REQUIRED ACTION ▸ Give again, exactly as written, each line of the material below starting at the line that contains "- Right to request" and ending at the line that contains "- We do not". Both ends count, and no other line does.

RECORDS FOR THE TASK ▸
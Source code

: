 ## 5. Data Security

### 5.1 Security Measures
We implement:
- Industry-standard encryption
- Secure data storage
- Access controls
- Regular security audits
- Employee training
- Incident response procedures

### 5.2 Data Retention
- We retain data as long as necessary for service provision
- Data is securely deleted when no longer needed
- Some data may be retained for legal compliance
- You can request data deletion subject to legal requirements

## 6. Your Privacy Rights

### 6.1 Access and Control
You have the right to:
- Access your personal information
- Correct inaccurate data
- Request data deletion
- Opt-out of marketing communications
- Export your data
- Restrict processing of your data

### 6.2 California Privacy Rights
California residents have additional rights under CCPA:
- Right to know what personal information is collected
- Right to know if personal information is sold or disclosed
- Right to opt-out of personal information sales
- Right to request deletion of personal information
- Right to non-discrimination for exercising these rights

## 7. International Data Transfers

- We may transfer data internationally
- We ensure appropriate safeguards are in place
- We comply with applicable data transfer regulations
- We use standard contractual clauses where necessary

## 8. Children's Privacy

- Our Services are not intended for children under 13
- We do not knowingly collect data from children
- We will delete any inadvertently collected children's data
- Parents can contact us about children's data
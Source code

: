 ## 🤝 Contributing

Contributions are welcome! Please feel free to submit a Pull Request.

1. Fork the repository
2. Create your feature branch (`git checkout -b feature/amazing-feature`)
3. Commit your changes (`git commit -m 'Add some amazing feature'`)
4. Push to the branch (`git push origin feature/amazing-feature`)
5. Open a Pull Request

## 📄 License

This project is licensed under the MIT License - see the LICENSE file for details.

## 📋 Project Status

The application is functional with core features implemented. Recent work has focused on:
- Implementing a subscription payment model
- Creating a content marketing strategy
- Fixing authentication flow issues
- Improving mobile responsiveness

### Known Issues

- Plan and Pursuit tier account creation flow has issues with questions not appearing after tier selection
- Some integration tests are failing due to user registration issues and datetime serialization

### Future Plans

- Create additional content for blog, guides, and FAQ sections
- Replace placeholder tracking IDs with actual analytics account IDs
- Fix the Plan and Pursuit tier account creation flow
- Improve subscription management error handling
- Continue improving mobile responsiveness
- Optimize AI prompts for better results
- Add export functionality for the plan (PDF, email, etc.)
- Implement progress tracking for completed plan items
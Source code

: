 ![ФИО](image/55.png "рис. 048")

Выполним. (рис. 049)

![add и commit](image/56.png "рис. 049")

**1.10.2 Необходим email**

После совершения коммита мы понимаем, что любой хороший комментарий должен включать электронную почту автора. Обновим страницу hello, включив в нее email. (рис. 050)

COMPLETED EXERCISE ▸
- Right to request deletion of personal information
- Right to non-discrimination for exercising these rights

## 7. International Data Transfers

- We may transfer data internationally
- We ensure appropriate safeguards are in place
- We comply with applicable data transfer regulations
- We use standard contractual clauses where necessary

## 8. Children's Privacy

- Our Services are not intended for children under 13
- We do not knowingly collect data from children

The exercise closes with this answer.